Note that there is a subtle shift of the idea here. It’s not just whether you trust the person to be honest; it’s whether you trust their judgement. The right structure, staffed appropriately, creates a situation where judgement can be trusted.
But structure is not enough; there have to be safety mechanisms. In requisite organization theory all appraisals are reviewed by the manager’s peers and boss so it is all out in the open. Also, an employee can appeal an appraisal to the manager-once-removed (the manager’s manager).

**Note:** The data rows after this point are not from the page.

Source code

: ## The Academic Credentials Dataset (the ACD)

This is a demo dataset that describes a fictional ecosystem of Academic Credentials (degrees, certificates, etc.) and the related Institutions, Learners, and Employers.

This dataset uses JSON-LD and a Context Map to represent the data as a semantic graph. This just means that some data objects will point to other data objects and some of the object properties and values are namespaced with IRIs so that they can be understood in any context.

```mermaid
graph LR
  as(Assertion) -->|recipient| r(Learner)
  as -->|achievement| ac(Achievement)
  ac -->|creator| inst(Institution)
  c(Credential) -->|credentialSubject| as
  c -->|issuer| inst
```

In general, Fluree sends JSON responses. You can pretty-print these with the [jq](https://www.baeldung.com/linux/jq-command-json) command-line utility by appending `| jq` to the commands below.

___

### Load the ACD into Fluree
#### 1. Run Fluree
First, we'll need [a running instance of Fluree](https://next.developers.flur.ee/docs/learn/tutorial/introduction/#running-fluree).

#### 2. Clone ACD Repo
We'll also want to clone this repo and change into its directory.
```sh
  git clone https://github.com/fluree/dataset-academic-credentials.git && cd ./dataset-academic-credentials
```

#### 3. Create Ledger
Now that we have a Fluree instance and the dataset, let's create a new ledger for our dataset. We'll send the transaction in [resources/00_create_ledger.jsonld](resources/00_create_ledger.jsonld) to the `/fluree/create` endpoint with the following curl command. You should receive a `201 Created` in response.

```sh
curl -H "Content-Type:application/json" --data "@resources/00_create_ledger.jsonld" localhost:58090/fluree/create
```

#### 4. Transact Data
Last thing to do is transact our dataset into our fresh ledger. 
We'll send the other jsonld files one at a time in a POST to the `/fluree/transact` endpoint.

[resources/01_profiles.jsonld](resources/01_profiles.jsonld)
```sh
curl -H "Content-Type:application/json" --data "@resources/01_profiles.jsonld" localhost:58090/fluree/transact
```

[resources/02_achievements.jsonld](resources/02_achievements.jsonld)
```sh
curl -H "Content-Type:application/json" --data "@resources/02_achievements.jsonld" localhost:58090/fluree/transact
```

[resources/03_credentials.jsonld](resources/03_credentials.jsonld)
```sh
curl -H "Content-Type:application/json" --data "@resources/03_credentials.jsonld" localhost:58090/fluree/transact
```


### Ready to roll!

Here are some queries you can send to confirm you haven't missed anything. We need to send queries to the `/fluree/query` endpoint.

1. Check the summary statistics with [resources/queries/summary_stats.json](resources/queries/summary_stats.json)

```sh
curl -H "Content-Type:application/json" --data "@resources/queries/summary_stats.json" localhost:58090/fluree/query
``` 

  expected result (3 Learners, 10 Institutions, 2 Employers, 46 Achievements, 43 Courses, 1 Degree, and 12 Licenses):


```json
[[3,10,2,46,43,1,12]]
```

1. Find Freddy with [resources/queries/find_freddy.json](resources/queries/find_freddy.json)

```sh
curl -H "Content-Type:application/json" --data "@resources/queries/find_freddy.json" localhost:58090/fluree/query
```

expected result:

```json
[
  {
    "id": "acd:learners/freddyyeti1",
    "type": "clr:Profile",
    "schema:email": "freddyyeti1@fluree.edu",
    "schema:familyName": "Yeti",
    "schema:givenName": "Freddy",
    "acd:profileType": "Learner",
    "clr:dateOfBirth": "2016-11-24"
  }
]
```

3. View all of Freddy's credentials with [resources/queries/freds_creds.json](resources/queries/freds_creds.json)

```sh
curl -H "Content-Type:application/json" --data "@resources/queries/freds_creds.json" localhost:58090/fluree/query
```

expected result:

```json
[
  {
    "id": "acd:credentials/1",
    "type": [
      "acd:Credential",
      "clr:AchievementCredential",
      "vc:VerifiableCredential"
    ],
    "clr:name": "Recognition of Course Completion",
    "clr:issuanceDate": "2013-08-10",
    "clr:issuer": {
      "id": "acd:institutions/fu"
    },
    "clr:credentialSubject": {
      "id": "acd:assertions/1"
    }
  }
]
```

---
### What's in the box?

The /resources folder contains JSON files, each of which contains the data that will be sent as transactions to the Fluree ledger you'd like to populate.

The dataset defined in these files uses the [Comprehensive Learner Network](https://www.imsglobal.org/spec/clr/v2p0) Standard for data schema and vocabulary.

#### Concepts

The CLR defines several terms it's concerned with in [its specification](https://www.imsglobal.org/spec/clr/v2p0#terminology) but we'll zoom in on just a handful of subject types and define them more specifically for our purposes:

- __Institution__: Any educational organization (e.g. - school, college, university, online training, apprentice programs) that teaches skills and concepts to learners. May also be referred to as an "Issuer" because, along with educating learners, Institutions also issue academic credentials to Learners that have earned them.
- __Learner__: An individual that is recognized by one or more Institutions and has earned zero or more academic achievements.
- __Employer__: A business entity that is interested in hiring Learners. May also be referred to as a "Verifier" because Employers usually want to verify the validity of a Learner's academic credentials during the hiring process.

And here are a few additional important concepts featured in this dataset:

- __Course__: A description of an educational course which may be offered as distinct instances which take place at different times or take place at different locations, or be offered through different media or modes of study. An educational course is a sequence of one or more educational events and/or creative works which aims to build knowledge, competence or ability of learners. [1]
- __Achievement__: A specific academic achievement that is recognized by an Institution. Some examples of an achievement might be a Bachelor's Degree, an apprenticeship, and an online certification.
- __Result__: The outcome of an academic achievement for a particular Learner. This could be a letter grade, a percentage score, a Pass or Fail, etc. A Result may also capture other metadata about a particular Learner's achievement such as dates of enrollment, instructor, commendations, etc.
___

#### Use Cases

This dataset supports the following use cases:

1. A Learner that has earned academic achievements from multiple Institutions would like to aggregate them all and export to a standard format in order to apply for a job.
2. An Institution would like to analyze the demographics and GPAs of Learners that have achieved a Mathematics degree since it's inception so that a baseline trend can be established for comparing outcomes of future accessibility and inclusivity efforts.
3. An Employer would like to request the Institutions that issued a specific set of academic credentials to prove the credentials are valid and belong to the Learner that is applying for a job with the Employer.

There are a couple of general principles embedded in this story that have value beyond the issue of building trust. One is that we tend to address problems like trust by appealing to an individual person’s behaviour when often the answer involves the structures and systems that surround the person. The second general principle is that solutions often need to be systematic. The practice of holding someone to account for giving their best won’t work unless you have both the right structure and safety mechanisms. It’s hard to work on multiple elements of a problem at the same time, but often that is what is required to make a significant change
Another embedded principle is that HR is not just responsible for providing services to the organization like training or recruiting. HR should take the lead in building a strong culture and that culture should include trust. It’s a good idea to build measures of trust into your employee survey and then work with business unit heads who are having trouble creating a trusting environment.
David Creelman is CEO of Creelman Research, providing writing, research and commentary on human-capital management. He is investing much of his time in helping HR VPs report to the Board about human capital. He works with a variety of academics, think tanks, consultancies and HR vendors in the U.S., Japan, Canada and China.